C’est probablement à cause de ce souvenir, et sans doute aussi pour échapper à l’influence de Paris, que Melun fut choisi pour la réunion de l’assemblée provinciale. Cette assemblée se composait de quarante-huit membres. A la tête du clergé était le général des Mathurins, ordre qui possédait de grands biens à Paris ; les deux archevêques de Paris et de Sens et les autres évêques de la province ne figuraient point par exception parmi les membres. Dans la noblesse, on remarquait le duc du Châtelet, président ; le comte de Crillon, le marquis de Guerchy, le prince de Chalais, le vicomte de Noailles, MM. Molé et Talon, qui représentaient les familles parlementaires ; dans le tiers-état, les maires des principales villes, des avocats, des cultivateurs, et parmi ceux-ci M. Cretté de Palluel, maître de poste à Dugny, près Saint-Germain, un des membres les plus actifs de la Société d’agriculture de Paris, et dont Arthur Young parle avec les plus grands éloges.
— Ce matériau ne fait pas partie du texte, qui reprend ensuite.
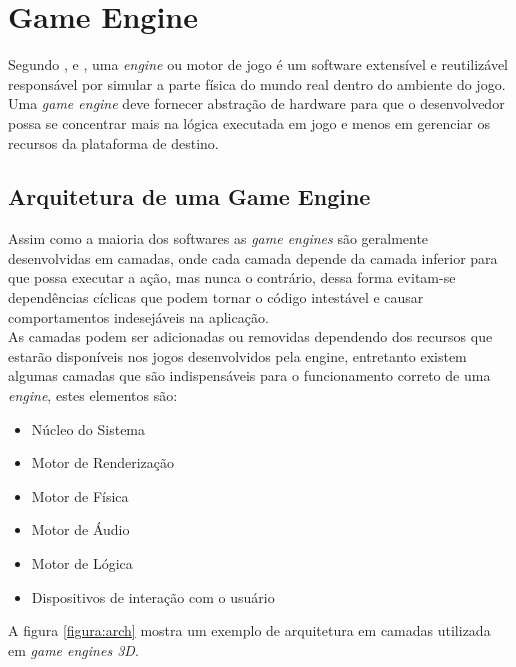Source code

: \documentclass[12pt,	openright, twoside,	a4paper, english, french, spanish, brazil]{abntex2}
\begin{document}
\chapter{Game Engine} \label{cap: gameEngine}

%
%

Segundo ,  e , uma \textit{engine} ou motor de jogo é um software extensível e reutilizável responsável por simular a parte física do mundo real dentro do ambiente do jogo. Uma \textit{game engine} deve fornecer abstração de hardware para que o desenvolvedor possa se concentrar mais na lógica executada em jogo e menos em gerenciar os recursos da plataforma de destino.

%
%

\section{Arquitetura de uma Game Engine}
Assim como a maioria dos softwares as \textit{game engines} são geralmente desenvolvidas em camadas, onde cada camada depende da camada inferior para que possa executar a ação, mas nunca o contrário, dessa forma evitam-se dependências cíclicas que podem tornar o código intestável e causar comportamentos indesejáveis na aplicação. \\
As camadas podem ser adicionadas ou removidas dependendo dos recursos que estarão disponíveis nos jogos desenvolvidos pela engine, entretanto existem algumas camadas que são indispensáveis para o funcionamento correto de uma \textit{engine}, estes elementos são:

\begin{itemize}
\item Núcleo do Sistema
\item Motor de Renderização
\item Motor de Física
\item Motor de Áudio
\item Motor de Lógica
\item Dispositivos de interação com o usuário
\end{itemize}

 A  figura \ref{figura:arch} mostra um exemplo de arquitetura em camadas utilizada em \textit{game engines 3D}.
\end{document}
Le duc du Châtelet, fils de la célèbre amie de Voltaire, créé duc en 1777, ancien ambassadeur en Autriche et en Angleterre, était alors colonel des gardes françaises, haute dignité militaire qui appartenait ordinairement à un maréchal. Le comte de Crillon, fils du duc de ce nom et arrière-neveu du compagnon d’armes d’Henri IV, avait le grade de maréchal-de-camp. Le vicomte de Noailles, second fils du maréchal de Mouchy et par conséquent frère du prince de Poix, était colonel des chasseurs d’Alsace, et passait pour un des meilleurs officiers de son temps ; beau-frère de La Fayette, il avait combattu avec lui sous Washington pour l’indépendance américaine. Ces trois hommes, placés par leur naissance au premier rang de la noblesse française, professaient les opinions les plus généreuses, et allaient en donner d’éclatantes preuves aux états de 1789.